Exercise material Start Marker

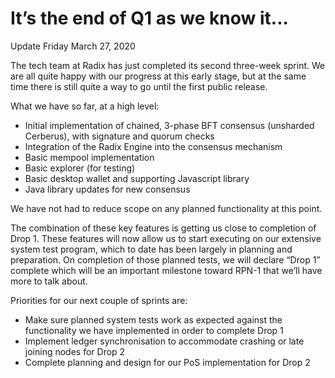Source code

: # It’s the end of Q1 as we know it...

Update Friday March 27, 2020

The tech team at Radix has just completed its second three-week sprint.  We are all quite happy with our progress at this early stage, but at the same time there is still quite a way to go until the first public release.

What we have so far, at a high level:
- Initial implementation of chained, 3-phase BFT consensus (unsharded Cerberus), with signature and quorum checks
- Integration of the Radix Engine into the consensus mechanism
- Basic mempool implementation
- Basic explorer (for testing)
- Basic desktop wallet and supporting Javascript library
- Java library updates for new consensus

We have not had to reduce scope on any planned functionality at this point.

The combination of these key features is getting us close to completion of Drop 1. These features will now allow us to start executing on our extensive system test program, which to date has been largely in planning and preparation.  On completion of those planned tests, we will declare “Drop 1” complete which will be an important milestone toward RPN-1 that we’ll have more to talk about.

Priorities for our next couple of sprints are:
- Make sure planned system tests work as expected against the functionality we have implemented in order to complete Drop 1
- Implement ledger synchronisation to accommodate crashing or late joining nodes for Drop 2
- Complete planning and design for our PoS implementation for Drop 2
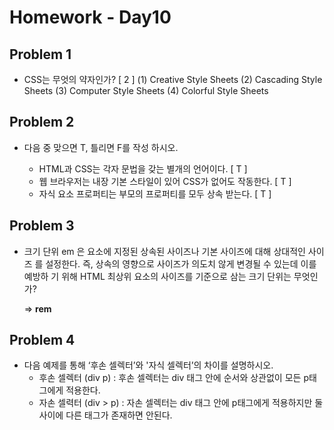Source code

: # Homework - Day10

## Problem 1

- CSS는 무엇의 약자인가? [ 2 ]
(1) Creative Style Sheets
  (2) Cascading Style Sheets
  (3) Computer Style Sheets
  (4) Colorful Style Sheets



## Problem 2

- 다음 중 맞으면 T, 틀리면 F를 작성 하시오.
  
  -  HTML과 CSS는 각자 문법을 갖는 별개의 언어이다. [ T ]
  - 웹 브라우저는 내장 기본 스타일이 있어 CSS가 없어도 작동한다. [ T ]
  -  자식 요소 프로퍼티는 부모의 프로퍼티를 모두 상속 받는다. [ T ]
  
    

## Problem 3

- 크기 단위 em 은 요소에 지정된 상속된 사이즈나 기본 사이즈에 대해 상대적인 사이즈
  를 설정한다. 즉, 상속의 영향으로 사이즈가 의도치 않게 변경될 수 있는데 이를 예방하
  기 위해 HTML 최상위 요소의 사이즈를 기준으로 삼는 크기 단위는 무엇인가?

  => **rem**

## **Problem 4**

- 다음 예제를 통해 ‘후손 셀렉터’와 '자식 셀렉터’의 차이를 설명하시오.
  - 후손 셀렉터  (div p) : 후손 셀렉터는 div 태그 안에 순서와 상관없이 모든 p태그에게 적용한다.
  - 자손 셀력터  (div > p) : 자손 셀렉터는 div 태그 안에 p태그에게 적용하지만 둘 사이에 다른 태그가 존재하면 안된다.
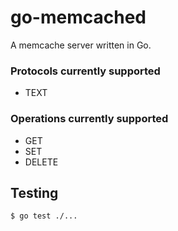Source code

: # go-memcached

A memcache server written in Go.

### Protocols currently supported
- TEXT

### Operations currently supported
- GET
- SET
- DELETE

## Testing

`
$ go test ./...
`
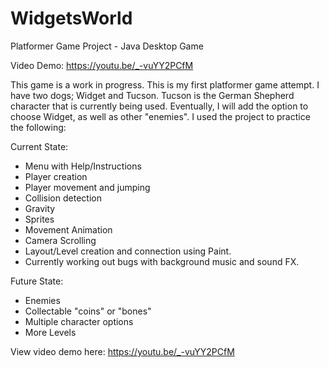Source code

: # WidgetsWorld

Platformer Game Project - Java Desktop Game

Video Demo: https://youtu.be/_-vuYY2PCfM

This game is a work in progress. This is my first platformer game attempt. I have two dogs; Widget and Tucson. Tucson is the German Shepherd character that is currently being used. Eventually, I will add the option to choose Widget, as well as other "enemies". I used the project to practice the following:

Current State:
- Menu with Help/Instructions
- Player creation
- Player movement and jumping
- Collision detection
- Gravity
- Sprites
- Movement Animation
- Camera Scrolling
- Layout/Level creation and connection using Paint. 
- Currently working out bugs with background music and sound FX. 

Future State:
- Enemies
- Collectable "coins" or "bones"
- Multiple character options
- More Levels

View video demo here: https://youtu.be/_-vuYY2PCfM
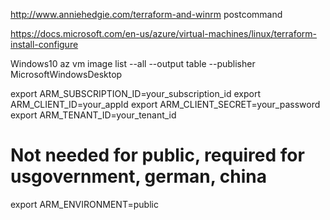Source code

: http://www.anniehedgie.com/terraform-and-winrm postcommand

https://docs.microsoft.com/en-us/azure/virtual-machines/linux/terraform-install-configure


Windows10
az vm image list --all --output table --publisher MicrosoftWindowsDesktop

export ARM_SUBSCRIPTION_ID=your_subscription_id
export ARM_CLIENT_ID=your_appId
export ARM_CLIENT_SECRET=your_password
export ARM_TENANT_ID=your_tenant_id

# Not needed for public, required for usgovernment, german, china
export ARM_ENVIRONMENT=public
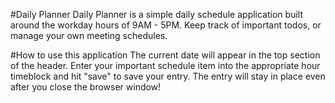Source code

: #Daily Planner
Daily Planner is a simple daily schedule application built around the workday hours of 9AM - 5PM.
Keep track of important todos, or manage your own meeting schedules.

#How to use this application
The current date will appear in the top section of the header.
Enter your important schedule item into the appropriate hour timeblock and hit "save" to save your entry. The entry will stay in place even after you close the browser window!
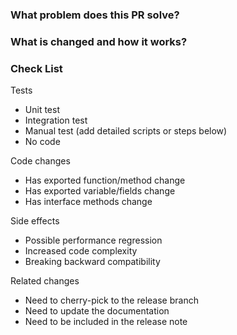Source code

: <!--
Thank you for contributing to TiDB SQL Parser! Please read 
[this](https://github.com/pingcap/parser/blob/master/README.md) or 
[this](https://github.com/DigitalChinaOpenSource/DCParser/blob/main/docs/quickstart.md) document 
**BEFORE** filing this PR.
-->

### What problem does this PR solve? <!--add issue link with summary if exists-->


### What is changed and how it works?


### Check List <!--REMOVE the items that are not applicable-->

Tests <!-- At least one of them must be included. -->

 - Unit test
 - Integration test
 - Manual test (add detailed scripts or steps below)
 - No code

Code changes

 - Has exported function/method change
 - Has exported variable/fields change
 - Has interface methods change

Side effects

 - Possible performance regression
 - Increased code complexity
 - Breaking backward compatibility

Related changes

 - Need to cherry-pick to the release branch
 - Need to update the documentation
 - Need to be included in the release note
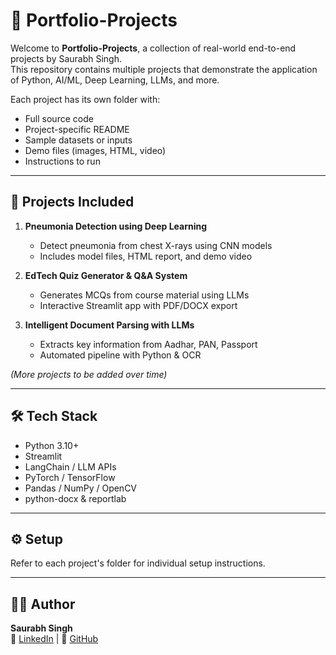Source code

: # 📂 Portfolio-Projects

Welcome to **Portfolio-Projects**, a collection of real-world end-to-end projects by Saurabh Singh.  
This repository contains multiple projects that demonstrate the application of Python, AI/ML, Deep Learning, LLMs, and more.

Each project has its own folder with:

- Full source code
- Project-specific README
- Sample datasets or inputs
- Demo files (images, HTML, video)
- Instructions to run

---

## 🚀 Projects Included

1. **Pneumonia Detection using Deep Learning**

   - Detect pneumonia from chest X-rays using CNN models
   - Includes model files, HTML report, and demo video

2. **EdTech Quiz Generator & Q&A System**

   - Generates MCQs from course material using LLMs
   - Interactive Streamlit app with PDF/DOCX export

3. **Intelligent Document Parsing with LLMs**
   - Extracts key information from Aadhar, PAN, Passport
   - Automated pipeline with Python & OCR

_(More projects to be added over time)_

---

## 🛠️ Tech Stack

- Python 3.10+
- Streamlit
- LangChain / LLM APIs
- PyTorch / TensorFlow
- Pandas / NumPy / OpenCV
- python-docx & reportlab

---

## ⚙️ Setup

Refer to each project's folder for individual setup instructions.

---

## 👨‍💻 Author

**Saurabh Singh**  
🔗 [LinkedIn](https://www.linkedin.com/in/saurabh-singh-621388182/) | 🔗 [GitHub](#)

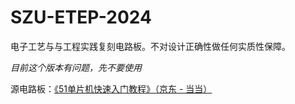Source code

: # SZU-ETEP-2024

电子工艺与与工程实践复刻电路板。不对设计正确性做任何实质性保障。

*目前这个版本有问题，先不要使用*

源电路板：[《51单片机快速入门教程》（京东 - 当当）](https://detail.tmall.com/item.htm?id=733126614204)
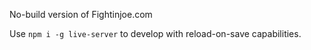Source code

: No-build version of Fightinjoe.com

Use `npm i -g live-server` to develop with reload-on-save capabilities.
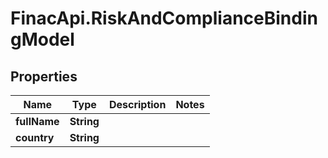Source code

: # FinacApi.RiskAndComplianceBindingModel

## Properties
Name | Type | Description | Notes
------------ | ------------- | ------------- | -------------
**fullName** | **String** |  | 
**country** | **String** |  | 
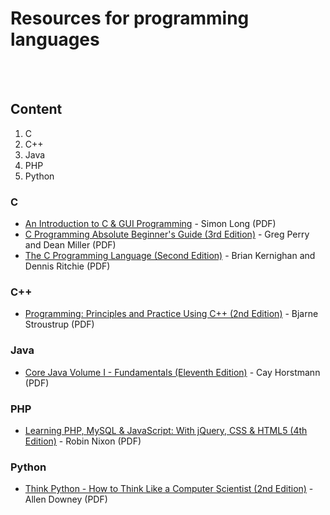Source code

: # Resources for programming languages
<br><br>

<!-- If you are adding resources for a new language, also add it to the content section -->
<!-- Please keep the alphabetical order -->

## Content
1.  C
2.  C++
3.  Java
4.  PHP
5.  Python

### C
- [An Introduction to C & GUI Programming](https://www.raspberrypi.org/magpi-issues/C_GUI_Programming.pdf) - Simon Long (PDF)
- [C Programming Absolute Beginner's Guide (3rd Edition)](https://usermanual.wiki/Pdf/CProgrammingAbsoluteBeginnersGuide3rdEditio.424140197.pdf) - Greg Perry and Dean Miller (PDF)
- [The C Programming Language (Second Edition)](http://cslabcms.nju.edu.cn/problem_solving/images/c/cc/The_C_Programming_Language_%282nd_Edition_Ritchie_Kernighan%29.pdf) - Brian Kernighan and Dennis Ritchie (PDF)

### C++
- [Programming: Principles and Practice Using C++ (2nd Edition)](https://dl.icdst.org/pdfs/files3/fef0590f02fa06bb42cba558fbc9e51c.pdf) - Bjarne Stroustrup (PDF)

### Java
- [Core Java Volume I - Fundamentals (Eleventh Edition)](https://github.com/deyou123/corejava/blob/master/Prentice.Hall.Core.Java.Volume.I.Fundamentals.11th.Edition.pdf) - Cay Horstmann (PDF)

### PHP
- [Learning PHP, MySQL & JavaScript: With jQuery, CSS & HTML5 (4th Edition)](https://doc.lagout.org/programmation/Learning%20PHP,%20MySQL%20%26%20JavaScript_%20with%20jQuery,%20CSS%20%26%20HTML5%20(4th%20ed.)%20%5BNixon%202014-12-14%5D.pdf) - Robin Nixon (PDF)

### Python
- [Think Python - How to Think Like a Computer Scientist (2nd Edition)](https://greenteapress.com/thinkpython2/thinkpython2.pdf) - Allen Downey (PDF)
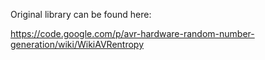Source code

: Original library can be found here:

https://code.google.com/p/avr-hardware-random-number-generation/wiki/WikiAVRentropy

Exercise material End Marker
Exercise material Start Marker

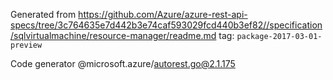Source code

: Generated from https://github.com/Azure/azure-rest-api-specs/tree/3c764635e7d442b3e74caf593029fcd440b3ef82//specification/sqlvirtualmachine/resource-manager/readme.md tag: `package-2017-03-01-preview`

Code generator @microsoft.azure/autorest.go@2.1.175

Exercise material End Marker

Beginning with the line holding "- Possible performance regression" in the material above, restate word for word each line through the line holding "- Detect pneumonia", and exclude pictures.

 - Possible performance regression
 - Increased code complexity
 - Breaking backward compatibility

Related changes

 - Need to cherry-pick to the release branch
 - Need to update the documentation
 - Need to be included in the release note
Source code

: # 📂 Portfolio-Projects

Welcome to **Portfolio-Projects**, a collection of real-world end-to-end projects by Saurabh Singh.  
This repository contains multiple projects that demonstrate the application of Python, AI/ML, Deep Learning, LLMs, and more.

Each project has its own folder with:

- Full source code
- Project-specific README
- Sample datasets or inputs
- Demo files (images, HTML, video)
- Instructions to run

---

## 🚀 Projects Included

1. **Pneumonia Detection using Deep Learning**

   - Detect pneumonia from chest X-rays using CNN models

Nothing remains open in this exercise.